→ **Aim of the task**
What is needed is every line of the material that contains "šifrovania".

------

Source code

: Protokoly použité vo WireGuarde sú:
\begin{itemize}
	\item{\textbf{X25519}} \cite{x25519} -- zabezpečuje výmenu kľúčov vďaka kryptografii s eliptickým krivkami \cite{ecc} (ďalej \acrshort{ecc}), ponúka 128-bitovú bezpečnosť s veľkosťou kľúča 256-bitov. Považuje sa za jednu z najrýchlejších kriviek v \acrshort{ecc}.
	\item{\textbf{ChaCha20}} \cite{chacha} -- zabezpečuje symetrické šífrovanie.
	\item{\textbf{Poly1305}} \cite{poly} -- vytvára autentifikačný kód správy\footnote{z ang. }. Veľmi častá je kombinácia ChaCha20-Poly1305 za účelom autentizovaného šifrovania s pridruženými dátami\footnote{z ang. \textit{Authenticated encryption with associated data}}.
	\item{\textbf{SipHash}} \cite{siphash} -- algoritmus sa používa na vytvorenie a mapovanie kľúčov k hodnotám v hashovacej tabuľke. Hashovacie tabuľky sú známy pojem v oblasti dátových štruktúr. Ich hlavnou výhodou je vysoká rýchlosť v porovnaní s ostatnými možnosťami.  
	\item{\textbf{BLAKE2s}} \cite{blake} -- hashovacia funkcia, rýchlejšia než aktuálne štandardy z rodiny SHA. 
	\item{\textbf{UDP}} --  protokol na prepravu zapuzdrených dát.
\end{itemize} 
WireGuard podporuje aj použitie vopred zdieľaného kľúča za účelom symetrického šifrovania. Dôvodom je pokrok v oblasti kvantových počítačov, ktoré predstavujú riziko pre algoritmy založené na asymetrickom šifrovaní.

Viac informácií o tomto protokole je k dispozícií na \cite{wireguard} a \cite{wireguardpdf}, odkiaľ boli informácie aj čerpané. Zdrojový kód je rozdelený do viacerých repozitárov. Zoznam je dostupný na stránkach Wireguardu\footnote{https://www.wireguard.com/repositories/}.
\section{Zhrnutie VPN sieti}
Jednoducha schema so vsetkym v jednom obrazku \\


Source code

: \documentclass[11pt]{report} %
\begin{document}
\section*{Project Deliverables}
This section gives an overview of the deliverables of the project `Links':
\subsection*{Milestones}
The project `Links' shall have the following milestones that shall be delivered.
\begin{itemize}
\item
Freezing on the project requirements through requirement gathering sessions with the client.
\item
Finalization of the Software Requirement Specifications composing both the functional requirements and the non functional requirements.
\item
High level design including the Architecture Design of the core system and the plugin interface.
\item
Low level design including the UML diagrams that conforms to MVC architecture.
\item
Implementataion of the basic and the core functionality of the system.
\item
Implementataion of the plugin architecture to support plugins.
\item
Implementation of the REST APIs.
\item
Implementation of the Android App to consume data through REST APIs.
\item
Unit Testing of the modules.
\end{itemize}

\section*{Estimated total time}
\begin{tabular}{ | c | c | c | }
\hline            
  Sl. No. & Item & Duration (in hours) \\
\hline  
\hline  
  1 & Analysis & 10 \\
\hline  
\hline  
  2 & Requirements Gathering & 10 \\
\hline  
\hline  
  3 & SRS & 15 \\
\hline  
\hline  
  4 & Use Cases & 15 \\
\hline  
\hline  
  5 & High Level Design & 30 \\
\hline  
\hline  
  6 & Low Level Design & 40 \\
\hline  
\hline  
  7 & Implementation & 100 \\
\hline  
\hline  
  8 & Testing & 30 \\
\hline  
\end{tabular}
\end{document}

------

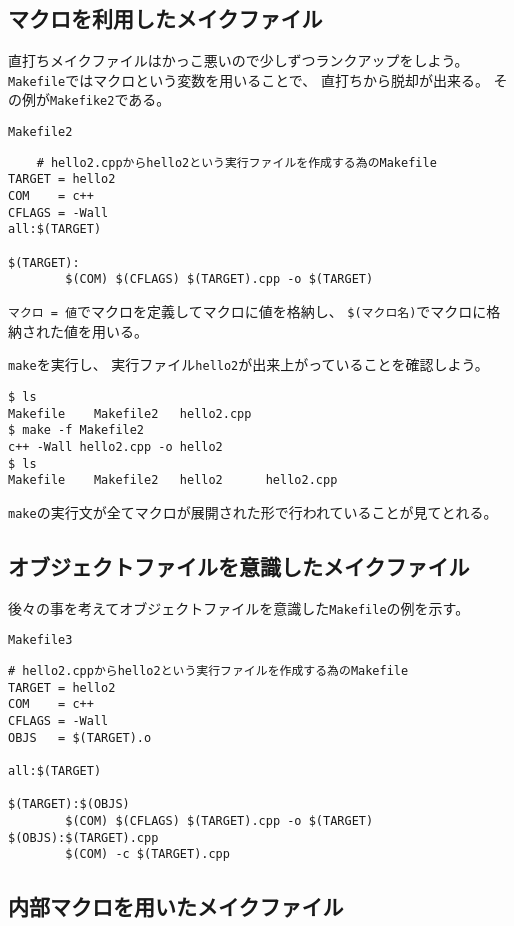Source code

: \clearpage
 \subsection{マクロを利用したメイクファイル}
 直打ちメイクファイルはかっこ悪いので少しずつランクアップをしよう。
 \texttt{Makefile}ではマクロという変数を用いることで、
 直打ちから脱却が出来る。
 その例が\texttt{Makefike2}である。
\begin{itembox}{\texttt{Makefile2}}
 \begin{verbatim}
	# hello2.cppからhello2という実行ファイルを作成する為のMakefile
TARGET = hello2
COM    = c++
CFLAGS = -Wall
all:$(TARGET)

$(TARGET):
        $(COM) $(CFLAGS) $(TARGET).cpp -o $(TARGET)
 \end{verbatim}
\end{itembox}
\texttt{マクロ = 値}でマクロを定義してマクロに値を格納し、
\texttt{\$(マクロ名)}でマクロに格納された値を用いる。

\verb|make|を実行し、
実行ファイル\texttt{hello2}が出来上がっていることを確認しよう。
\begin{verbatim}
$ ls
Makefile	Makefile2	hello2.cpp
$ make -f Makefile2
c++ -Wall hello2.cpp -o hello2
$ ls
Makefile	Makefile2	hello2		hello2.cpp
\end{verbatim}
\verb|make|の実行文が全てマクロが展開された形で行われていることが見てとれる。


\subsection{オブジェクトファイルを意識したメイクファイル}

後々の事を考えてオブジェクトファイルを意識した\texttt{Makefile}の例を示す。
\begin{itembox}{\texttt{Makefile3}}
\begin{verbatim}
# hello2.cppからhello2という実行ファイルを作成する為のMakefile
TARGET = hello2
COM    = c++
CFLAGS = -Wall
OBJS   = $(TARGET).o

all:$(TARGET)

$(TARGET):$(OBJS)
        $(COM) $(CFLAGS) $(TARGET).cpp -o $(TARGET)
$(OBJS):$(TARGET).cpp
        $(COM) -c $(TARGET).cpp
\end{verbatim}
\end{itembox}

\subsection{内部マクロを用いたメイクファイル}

------

→ **Exercise result**
	\item{\textbf{Poly1305}} \cite{poly} -- vytvára autentifikačný kód správy\footnote{z ang. }. Veľmi častá je kombinácia ChaCha20-Poly1305 za účelom autentizovaného šifrovania s pridruženými dátami\footnote{z ang. \textit{Authenticated encryption with associated data}}.
WireGuard podporuje aj použitie vopred zdieľaného kľúča za účelom symetrického šifrovania. Dôvodom je pokrok v oblasti kvantových počítačov, ktoré predstavujú riziko pre algoritmy založené na asymetrickom šifrovaní.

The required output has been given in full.